* Description of the task
The stretch wanted below opens at the line containing "time range wheel" and closes at the line containing "Mode Picker SegmentedControl". Please return it exactly, with no other lines.

-------

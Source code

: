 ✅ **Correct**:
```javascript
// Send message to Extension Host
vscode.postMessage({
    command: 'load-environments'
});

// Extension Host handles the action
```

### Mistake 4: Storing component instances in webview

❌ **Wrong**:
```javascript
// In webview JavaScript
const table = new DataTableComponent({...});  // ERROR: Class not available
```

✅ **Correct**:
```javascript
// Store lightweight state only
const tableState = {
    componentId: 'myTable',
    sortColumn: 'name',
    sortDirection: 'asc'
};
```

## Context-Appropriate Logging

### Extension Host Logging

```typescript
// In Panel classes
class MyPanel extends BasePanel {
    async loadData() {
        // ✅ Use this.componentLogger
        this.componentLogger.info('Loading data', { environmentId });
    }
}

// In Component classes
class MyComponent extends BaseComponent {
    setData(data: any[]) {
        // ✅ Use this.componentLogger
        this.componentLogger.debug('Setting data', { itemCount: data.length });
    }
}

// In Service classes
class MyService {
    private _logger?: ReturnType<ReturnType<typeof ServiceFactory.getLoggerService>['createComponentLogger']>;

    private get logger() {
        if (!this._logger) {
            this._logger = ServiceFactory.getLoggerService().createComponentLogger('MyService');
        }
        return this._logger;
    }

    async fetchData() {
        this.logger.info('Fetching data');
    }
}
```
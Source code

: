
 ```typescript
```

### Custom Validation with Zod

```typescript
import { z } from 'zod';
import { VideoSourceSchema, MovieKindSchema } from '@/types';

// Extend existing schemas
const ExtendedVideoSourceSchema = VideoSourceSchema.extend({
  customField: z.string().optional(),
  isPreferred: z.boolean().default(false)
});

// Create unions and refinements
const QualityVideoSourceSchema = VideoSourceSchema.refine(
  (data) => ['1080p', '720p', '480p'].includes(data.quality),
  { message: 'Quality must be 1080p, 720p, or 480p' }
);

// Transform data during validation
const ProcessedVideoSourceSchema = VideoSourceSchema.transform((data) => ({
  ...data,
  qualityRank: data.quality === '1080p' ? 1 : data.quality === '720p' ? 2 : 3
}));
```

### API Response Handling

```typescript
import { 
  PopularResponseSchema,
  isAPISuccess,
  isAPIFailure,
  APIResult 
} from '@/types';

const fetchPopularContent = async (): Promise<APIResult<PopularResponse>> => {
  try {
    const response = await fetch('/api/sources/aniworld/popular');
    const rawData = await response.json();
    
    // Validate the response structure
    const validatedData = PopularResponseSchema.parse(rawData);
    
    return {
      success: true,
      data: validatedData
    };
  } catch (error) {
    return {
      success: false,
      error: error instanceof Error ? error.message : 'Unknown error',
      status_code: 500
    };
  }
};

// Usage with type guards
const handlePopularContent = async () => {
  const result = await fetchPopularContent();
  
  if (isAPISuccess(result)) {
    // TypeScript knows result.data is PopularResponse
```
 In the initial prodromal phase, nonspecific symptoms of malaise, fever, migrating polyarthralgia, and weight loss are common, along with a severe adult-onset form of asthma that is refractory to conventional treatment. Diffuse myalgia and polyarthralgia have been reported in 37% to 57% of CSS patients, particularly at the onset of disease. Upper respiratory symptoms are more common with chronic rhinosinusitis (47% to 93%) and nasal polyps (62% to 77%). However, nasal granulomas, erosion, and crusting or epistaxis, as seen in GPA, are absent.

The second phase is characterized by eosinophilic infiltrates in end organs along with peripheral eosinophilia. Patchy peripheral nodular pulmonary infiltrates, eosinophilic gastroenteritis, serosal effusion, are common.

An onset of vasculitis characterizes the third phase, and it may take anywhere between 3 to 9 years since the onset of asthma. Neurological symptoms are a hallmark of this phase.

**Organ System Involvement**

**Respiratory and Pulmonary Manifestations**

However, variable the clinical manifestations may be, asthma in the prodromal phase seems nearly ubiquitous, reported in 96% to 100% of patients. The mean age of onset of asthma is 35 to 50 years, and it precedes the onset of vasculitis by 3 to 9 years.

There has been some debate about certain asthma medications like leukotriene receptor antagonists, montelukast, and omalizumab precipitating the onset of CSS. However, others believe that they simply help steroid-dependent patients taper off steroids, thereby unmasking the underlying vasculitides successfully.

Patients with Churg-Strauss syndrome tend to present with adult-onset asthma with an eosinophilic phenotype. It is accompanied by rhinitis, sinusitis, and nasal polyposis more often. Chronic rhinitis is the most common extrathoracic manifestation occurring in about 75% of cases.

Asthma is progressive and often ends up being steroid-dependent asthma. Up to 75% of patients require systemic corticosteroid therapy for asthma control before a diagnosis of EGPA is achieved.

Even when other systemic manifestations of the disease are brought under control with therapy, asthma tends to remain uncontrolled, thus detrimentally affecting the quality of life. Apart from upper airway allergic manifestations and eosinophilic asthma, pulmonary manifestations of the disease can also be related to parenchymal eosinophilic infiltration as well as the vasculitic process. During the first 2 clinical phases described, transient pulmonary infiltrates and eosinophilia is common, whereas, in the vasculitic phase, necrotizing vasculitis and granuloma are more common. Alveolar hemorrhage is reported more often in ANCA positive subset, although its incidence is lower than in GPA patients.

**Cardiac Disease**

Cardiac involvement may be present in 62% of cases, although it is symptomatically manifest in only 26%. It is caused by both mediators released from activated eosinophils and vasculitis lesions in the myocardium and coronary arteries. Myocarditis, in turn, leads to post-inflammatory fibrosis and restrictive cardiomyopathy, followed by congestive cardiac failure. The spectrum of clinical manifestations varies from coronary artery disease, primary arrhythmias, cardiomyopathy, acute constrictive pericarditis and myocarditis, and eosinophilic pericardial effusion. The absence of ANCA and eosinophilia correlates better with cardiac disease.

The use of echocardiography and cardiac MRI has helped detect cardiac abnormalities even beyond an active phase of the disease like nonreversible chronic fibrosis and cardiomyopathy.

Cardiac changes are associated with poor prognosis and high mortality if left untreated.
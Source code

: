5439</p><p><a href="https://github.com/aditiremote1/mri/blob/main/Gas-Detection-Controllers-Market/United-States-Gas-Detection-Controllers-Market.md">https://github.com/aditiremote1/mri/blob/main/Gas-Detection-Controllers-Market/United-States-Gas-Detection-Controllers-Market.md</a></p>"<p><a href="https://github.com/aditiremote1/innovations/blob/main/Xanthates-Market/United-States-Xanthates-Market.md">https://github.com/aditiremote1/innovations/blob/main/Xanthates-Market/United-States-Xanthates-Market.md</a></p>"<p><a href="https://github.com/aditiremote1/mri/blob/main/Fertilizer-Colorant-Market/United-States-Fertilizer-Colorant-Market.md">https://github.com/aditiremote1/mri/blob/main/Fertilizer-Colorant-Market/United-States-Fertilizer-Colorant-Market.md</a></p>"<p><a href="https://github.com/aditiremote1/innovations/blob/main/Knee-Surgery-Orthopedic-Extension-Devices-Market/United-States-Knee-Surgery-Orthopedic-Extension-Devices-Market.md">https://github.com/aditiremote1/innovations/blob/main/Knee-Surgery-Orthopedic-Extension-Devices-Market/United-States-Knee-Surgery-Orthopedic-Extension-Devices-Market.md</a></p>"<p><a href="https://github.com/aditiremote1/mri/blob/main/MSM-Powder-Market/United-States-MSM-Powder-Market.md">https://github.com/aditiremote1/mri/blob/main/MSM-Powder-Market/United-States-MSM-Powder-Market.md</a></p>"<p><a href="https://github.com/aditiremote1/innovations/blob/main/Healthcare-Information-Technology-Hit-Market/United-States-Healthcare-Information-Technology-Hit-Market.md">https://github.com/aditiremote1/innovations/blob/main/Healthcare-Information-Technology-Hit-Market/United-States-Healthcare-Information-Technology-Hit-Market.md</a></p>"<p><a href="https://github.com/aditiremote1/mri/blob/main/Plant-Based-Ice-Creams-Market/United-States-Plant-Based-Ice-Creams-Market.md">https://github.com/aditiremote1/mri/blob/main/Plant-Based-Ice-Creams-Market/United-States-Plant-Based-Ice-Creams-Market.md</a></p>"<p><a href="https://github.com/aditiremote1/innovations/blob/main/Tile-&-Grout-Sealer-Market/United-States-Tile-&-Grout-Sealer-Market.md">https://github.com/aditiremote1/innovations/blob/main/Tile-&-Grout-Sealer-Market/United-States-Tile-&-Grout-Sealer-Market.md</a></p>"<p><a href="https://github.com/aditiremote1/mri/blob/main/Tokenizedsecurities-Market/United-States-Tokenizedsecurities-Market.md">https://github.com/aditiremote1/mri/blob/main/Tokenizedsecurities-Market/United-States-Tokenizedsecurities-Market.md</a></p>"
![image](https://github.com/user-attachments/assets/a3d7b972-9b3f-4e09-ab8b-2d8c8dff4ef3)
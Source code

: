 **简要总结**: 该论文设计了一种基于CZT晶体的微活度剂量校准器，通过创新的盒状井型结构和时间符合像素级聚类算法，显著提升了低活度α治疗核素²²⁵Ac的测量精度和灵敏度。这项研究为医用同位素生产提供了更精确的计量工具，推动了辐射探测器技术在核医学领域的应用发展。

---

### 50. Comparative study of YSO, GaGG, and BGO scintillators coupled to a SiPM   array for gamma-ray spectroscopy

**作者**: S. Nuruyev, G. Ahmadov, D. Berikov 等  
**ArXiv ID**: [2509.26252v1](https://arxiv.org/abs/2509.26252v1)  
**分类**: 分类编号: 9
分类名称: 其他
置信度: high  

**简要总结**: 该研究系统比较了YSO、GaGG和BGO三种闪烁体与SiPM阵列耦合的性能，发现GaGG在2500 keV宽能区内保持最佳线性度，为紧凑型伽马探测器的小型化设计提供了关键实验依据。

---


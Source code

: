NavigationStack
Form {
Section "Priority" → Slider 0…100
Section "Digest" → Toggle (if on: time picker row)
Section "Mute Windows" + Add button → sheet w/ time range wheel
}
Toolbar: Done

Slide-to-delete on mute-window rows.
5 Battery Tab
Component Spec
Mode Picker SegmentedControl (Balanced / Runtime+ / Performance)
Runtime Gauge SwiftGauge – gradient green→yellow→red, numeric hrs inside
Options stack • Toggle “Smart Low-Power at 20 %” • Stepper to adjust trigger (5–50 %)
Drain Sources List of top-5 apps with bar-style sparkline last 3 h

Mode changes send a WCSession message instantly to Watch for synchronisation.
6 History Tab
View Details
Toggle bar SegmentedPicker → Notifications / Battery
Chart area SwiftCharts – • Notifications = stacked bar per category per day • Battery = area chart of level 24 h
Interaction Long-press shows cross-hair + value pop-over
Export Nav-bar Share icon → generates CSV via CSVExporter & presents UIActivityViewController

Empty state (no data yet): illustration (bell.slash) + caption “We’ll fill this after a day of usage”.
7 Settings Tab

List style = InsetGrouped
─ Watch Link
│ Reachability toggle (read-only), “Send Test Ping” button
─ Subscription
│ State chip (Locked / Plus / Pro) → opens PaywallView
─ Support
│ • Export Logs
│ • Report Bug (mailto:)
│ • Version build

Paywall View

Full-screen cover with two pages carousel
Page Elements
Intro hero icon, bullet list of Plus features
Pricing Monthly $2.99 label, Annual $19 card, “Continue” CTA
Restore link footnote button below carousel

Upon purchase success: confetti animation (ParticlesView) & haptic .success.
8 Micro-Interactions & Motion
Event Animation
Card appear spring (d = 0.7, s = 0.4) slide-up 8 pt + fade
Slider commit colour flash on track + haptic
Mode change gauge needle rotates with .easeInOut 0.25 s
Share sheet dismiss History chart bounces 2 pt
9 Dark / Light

-------

* Task output
Section "Mute Windows" + Add button → sheet w/ time range wheel
}
Toolbar: Done

Slide-to-delete on mute-window rows.
5 Battery Tab
Component Spec
Mode Picker SegmentedControl (Balanced / Runtime+ / Performance)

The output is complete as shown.